The complaint was that
Widget w(2);
w = Widget(1) = std::move(w);
crashes. Here's the output I get from
Widget w(2);
w.data()[0] = 0xDEAD; w.data()[1] = 0xBEEF;
w = Widget(1) = std::move(w);
std::cerr << std::hex << w.data()[0] << w.data()[1] << std::endl;
with some code added to Widget to log constructor, destructor and assignment operator calls. Interleaves are comments about where those calls come from
w is constructed
0x7fff619c36c0: [constructor] allocated 2#0x1043dff80
temporary Widget(1) is constructed
0x7fff619c37c0: [constructor] allocated 1#0x1043e0180
first (right) assignment operator argument is constructed. w is empty afterwards!

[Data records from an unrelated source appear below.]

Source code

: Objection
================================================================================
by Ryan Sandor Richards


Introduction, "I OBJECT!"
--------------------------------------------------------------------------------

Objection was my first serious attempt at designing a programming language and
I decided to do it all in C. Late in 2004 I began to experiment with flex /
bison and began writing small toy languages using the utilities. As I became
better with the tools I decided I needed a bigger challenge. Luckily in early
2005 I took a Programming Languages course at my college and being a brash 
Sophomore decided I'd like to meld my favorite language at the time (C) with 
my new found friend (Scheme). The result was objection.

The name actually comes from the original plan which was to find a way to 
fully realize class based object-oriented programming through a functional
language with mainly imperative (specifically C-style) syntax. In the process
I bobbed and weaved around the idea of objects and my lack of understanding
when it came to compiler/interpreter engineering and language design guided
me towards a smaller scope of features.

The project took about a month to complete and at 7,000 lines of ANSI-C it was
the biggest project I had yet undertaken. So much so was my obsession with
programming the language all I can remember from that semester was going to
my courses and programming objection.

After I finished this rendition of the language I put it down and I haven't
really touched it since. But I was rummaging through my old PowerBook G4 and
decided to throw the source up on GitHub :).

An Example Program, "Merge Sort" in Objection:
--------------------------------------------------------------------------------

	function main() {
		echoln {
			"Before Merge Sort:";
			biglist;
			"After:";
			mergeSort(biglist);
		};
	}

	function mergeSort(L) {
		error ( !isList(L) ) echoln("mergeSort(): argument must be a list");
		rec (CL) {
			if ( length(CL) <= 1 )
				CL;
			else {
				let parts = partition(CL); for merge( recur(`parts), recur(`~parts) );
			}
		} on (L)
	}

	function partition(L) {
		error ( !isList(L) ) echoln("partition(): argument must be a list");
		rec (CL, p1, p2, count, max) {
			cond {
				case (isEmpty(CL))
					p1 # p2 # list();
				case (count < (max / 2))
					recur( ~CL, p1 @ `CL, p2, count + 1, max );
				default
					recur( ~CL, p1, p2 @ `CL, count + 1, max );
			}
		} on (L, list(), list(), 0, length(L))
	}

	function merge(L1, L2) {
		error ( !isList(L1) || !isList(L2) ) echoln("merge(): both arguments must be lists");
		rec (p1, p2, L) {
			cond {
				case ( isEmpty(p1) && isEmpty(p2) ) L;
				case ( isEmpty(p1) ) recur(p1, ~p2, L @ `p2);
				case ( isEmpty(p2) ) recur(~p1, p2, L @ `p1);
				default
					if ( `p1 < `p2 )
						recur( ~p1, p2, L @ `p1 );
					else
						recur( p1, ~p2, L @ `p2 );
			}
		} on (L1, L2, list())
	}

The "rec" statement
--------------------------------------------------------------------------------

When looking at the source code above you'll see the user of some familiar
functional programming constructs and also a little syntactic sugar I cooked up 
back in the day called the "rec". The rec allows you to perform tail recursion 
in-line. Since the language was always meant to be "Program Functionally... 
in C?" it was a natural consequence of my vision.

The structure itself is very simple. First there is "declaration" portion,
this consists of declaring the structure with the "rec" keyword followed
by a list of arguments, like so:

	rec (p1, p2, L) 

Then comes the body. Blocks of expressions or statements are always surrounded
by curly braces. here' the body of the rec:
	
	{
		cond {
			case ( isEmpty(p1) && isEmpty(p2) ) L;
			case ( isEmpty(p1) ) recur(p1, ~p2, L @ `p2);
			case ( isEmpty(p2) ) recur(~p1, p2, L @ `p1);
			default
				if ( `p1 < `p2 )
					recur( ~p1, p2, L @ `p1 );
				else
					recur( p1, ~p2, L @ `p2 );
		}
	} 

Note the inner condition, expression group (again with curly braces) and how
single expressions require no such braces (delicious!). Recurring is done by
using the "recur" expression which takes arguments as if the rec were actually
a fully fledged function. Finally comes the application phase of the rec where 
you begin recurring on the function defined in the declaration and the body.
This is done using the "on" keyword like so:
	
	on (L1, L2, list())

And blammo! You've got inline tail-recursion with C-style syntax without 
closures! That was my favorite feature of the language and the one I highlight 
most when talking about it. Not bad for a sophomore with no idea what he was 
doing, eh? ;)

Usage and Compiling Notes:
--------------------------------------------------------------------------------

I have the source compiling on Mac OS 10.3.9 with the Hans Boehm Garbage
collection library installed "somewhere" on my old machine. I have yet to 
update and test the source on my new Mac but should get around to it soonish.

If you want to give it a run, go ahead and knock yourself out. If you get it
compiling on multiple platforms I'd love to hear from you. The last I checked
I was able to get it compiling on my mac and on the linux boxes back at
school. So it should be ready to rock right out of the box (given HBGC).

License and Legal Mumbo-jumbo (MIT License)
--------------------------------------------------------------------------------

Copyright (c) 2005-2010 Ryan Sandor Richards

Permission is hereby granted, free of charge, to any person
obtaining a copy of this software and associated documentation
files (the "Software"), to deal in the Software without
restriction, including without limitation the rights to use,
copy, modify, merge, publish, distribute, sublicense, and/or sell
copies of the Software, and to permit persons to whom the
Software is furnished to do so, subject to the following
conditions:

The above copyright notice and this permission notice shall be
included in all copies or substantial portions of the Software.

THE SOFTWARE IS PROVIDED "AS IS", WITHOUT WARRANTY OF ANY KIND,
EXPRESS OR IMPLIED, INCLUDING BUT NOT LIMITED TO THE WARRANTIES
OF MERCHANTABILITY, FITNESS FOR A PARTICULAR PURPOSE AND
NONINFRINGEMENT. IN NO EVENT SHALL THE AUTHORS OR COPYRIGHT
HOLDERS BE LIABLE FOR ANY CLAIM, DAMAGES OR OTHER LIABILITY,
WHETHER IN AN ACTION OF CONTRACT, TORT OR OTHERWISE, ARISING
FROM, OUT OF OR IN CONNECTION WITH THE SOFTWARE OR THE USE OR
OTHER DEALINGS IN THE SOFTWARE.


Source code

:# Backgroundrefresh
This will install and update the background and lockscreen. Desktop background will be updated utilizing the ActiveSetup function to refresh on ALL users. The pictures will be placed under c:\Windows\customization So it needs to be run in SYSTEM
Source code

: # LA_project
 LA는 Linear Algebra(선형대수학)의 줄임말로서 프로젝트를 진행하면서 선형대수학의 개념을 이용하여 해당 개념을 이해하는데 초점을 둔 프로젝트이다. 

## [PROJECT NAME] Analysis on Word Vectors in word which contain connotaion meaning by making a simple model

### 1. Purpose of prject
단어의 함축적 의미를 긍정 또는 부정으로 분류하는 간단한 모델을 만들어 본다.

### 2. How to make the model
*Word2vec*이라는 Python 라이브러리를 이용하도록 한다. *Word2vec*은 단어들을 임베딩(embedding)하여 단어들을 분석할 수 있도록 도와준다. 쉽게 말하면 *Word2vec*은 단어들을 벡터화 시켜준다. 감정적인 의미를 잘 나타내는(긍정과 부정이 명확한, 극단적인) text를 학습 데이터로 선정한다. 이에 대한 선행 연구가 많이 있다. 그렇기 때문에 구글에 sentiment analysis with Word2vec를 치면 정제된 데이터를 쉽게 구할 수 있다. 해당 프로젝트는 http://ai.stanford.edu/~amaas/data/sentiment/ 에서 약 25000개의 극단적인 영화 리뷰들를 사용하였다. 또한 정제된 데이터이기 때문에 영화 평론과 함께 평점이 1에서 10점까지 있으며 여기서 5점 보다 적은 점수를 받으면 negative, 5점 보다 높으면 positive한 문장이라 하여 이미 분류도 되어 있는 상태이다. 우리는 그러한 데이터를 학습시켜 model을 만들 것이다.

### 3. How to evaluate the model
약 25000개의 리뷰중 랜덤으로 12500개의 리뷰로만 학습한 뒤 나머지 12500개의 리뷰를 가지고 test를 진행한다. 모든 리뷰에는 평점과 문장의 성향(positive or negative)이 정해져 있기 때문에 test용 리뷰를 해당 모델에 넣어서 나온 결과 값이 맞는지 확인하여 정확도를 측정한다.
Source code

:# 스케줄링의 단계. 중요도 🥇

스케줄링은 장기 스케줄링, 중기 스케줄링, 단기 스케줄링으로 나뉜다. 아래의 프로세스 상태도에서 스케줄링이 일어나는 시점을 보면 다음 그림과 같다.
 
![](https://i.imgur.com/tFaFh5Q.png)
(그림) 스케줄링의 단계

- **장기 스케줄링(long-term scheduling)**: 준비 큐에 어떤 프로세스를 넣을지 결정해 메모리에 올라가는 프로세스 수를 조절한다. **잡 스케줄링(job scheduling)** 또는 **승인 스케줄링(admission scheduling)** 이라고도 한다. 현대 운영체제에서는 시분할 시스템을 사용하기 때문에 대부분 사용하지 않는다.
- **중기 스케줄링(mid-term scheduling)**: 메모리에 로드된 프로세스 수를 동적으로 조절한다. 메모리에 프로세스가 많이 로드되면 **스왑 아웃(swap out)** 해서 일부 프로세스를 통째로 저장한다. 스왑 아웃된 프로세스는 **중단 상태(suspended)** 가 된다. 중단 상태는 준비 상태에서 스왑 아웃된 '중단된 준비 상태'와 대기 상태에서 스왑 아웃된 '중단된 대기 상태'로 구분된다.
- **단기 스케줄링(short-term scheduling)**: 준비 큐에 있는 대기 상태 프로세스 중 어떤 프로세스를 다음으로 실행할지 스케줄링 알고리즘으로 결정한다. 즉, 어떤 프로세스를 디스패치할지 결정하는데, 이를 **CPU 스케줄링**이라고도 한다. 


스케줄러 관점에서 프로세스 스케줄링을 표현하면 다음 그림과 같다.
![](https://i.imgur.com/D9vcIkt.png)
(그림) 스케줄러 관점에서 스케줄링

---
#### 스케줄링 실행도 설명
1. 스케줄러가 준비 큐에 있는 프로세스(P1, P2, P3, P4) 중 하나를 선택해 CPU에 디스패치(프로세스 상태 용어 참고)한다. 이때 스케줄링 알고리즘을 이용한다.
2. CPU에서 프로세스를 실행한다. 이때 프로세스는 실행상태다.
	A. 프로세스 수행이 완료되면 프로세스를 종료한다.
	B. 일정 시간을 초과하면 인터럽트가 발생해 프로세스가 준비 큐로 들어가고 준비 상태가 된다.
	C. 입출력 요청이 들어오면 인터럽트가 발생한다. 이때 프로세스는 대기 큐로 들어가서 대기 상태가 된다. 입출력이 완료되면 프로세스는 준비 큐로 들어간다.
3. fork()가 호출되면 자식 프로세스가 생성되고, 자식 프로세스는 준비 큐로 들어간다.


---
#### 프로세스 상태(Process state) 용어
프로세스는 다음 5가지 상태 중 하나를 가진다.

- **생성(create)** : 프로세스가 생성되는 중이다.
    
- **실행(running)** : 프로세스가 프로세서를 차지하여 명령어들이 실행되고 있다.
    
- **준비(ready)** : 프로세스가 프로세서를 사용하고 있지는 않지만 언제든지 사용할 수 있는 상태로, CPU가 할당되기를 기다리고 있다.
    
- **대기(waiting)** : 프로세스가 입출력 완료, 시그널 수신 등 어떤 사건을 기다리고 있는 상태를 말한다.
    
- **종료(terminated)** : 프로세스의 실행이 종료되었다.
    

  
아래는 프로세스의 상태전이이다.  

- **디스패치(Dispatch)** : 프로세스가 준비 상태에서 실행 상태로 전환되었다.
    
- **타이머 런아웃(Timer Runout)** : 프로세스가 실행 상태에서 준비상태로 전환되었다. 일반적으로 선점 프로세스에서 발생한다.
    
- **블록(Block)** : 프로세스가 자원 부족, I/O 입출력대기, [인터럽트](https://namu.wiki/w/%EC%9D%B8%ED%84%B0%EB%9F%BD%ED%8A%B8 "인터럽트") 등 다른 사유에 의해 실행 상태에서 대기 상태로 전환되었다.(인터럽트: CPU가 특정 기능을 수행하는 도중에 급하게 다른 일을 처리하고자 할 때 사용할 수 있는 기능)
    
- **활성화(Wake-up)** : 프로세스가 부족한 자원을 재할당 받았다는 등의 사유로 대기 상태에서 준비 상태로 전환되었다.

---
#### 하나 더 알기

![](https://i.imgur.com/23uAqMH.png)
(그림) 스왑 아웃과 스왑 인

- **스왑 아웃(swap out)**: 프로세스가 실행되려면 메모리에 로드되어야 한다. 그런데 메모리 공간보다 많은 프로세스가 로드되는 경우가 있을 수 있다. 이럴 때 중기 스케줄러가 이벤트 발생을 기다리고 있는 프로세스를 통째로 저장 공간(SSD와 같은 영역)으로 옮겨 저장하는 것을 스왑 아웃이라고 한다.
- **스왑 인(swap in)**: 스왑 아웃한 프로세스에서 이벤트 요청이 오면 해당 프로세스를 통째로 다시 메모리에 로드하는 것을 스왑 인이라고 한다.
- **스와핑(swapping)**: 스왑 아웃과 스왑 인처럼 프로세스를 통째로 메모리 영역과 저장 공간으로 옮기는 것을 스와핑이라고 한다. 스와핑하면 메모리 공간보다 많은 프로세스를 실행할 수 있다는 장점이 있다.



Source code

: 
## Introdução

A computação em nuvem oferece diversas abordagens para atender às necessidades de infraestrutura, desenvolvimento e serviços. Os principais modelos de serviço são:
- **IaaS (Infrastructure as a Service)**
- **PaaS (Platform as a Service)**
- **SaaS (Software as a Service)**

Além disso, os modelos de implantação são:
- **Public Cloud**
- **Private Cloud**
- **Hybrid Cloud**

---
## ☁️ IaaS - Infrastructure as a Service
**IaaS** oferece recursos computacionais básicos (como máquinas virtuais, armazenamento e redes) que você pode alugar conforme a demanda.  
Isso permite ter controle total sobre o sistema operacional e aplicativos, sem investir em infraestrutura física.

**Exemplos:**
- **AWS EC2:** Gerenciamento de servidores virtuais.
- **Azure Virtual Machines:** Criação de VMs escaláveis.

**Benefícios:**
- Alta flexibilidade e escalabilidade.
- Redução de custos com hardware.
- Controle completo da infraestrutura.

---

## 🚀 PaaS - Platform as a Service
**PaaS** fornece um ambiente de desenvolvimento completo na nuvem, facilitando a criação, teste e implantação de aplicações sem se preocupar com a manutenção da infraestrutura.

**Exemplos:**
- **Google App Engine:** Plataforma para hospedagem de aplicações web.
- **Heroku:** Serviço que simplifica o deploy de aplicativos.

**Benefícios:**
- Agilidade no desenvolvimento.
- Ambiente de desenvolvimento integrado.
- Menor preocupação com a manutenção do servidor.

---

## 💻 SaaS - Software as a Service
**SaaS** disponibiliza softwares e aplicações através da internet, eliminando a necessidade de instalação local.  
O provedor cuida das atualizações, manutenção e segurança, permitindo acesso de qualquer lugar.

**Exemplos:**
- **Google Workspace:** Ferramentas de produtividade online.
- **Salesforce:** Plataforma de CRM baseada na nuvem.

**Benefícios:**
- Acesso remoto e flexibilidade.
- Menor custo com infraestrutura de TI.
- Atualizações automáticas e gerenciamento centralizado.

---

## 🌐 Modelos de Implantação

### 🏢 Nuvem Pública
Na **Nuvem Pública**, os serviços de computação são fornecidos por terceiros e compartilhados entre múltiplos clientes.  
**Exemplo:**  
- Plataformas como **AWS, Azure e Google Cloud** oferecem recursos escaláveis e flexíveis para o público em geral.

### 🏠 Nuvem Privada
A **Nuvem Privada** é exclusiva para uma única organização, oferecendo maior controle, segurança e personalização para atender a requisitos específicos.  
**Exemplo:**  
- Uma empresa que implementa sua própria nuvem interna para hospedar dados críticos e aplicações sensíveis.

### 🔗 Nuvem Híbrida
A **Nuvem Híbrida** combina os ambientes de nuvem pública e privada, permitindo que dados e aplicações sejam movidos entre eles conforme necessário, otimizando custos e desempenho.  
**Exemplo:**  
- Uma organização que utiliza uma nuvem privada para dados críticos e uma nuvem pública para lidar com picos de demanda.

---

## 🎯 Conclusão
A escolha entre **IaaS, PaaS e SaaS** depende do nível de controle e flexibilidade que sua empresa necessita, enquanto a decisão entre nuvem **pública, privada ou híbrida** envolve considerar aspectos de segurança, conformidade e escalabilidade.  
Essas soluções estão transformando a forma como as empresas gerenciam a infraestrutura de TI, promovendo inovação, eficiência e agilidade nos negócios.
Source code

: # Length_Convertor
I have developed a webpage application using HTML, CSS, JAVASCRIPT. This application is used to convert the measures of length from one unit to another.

0x7fff619c3800: [default constructor] empty
0x7fff619c3800: [move constructor] stealing 2#0x1043dff80 from 0x7fff619c36c0, replacing with 0#0x0
first assignment operator does it's job, i.e. moves from by-value argument.
0x7fff619c37c0: [assignment] stealing 2#0x1043dff80 from 0x7fff619c3800, replacing with 1#0x1043e0180
second (left) assignment operator arguments is constructed
0x7fff619c3780: [constructor] allocated 2#0x1043e0280
0x7fff619c3780: [copy constructor] copying 2#0x1043dff80 from 0x7fff619c37c0
second assignment operator does it's job, i.e. moves from by-value argument
0x7fff619c36c0: [assignment] stealing 2#0x1043e0280 from 0x7fff619c3780, replacing with 0#0x0
second assingment operator's by-value argument is destructed
0x7fff619c3780: [destructor] deleting 0#0x0
first assignment operator's by-value argument is destructed
0x7fff619c3800: [destructor] deleting 1#0x1043e0180
temporary created as Widget(1) is destructed.
0x7fff619c37c0: [destructor] deleting 2#0x1043dff80
data contains in "w" after assignments.
deadbeef
finally, "w" is destructed.
0x7fff619c36c0: [destructor] deleting 2#0x1043e0280
I can see no problem there, and compiling this with clang and -faddress-sanitizer, -fcatch-undefined-behaviour doesn't complain either.
Note, though, that the second assigment (the left = operator) copies instead of moving. This is because the first (right) assignment operator returns an lvalue-reference.
You don't need so many swaps and assignments in your move constructor. This:
Widget(Widget&& other) :
length( other.length_ ), data( other.data_ )
{
other.length_ = 0;
other.data_ = nullptr;
}
does the minimum work for the move constructor: 4 assignments in total. Your version had 8, counting the ones in the calls to swap().
Your move assignment is OK, but you might want to consider just writing one operator=() to cover both cases:
Widget &operator=( Widget other ) {
delete data_;
data_ = other.data_;
other.data_ = nullptr;
length_ = other.length_;
other.length_ = 0;
return *this;
}
This is slightly less efficient than your version, in that it can move twice.